Attaques contre les prestations sociales et surveillance de leurs bénéficiaires

Taper sur les plus faibles


Un peu partout, en Suisse comme ailleurs, les aides sociales sont dans le collimateur de gouvernants se réduisant eux-mêmes au rôle de gestionnaires de budgets, sans autre projet politique perceptible que celui de réduire les dépenses publiques -et, en priorité, celles de l'aide sociale. C'est ainsi qu'en juin dernier, au motif (ou au prétexte) de réserver l'aide sociale à ceux qui en ont vraiment besoin, quitte à créer une prestation complémentaire pour les autres (mais qui sont les autres ?), le Conseil d'Etat neuchâtelois propose de limiter les subsides cantonaux pour l'assurance-maladie, faute de pouvoir toucher aux prestations complémentaires à l'AVS et l'AI (qui sont de compétence fédérale). Il envisage donc de n'accorder de subsides à l'assurance-maladie qu'à celles et ceux qui reçoivent déjà une aide sociale (la moitié des 40'000 bénéficiaires de subsides). But de l'opération : repenser la politique d'aide sociale pour la rendre plus efficace ? Non : plus trivialement, faire des économies budgétaires de quelques millions. Une paille pour le budget de l'Etat, une poutre dans celui des gens.


La pauvreté, la misère et l'aide sociale


"Mon objectif est zéro jeune à l'aide sociale", déclarait (au "Courrier, le 21 juin) le  Conseiller d'Etat Thierry Apothéloz, en charge de la cohésion sociale et de la culture. Pour cela, il entend renforcer la formation et l'insertion professionnelle des jeunes. Si partielle que soit la cible (les "jeunes") et prudente l'ambition (le renforcement des dispositifs de formation) du Conseiller d'Etat, la démarche est, fondamentalement, juste : "je veux faire reculer l'aide sociale à Genève" -non la réduire, mais la faire reculer, autrement dit : en faire reculer le besoin. : "on joue les ambulanciers, il faut devenir des investisseurs sociaux". Car l'aide sociale ne réduit pas la pauvreté -pas plus celle des "jeunes" que celles des autres. Elle empêche seulement (mais cela seul la justifie) de passer de la pauvreté à la misère, de l'impossibilité de vivre selon les normes sociales dominantes à l'impossibilité de couvrir ses besoins essentiels : se nourrir, se loger, se vêtir, se soigner.
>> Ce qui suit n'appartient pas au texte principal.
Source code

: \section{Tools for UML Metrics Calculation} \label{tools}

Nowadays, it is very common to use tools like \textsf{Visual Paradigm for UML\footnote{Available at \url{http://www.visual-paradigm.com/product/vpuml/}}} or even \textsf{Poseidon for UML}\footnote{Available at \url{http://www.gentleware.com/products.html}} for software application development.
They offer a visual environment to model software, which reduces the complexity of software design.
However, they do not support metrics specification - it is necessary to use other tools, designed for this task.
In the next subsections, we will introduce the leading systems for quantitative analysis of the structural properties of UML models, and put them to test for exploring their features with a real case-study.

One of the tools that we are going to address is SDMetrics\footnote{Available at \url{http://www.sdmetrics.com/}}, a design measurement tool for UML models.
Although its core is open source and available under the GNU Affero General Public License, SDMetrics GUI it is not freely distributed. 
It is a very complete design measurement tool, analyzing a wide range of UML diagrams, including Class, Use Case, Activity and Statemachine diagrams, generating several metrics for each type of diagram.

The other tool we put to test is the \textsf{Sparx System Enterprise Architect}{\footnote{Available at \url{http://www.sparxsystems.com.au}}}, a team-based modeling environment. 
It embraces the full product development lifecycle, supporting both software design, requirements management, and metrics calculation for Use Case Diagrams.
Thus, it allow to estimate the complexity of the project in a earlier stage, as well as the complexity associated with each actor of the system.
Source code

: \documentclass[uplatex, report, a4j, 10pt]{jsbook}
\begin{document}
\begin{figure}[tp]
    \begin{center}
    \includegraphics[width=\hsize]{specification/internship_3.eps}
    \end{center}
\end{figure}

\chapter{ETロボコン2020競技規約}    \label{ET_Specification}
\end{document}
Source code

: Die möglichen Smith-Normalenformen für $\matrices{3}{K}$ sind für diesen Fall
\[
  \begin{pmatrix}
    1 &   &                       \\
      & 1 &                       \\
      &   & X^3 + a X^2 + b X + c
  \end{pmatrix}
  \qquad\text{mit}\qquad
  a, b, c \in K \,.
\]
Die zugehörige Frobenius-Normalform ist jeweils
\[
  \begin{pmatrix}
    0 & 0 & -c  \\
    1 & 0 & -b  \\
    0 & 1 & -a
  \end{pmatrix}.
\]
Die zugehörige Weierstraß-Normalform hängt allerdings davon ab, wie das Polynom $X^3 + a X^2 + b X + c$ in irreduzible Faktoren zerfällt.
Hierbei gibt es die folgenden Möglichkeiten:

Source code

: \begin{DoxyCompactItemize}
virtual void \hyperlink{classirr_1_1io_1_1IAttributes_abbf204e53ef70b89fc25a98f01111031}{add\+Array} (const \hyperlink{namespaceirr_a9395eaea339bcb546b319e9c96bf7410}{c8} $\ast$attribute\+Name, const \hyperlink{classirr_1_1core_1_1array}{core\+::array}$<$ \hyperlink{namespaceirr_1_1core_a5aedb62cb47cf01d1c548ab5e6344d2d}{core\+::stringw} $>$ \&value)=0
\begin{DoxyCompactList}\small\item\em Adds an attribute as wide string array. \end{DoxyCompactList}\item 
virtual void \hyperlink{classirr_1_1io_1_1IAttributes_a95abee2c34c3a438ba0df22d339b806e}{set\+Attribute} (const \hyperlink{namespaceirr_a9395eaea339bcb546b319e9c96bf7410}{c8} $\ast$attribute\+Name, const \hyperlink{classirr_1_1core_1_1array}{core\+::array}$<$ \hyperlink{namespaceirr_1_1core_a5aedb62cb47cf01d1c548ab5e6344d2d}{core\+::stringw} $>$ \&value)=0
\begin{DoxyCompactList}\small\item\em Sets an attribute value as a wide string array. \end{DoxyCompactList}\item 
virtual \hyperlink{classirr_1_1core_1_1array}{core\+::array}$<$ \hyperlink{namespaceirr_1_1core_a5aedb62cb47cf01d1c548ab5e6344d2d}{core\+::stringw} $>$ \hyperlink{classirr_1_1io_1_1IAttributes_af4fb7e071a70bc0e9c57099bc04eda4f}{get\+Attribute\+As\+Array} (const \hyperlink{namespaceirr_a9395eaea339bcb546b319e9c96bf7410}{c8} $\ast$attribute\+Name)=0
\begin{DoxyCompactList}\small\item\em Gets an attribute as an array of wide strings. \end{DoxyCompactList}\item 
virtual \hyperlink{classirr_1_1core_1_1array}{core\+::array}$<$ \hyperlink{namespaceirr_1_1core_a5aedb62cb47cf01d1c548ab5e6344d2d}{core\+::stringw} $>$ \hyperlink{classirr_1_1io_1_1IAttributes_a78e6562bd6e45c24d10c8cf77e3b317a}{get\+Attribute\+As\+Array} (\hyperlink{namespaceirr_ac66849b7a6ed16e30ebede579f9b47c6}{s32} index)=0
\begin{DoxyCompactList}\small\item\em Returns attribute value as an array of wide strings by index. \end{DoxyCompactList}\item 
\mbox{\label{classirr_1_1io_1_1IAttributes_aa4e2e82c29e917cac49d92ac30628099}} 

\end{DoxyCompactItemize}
Lui en demander plus, ou lui reprocher de ne pas réussir à éradiquer la pauvreté, c'est se tromper d'instrument : la réduction de la pauvreté passe par la redistribution fiscale, l'instauration de salaires minimums et de revenus minimums, l'aide à la formation et à la réinsertion professionnelle, l'aide sociale n'ayant pour fonction que de suppléer à leur absence ou leur insuffisance. Elle peut donc être réduite, mais à la condition que d'autres dispositifs interviennent pour lutter contre la pauvreté -et l'éradiquer, et que ces dispositifs soient coordonnés, de telle manière qu'on cesse d'additionner des dizaines d'allocations spécifiques, toutes conditionnelles et toutes insuffisantes. Et toutes accordées dans un climat de suspicion pesant sur leurs bénéficiaires, suspectés d'être de potentiels abuseurs : le parlement fédéral n'a-t-il pas adopté une loi permettant aux institutions sociales de suivre leurs allocataires soupçonnés de fraude, d'enregistrer leurs conversations, de les filmer dans (ou depuis) un lieu public, de faire faire ce travail par des détectives privés -et même d'utiliser des drones à cet effet ? Un référendum a été lancé contre une loi qui, comme la résume la Conseillère nationale verte Lisa Mazzone, "confère davantage de droits aux assureurs que n'en a la police pour traquer des terroristes".

On vote le 25 novembre : un NON à ce "Little Brother" s'impose : il sera aussi un "non" au mépris grandissant des potentats à l'égard de la plèbe.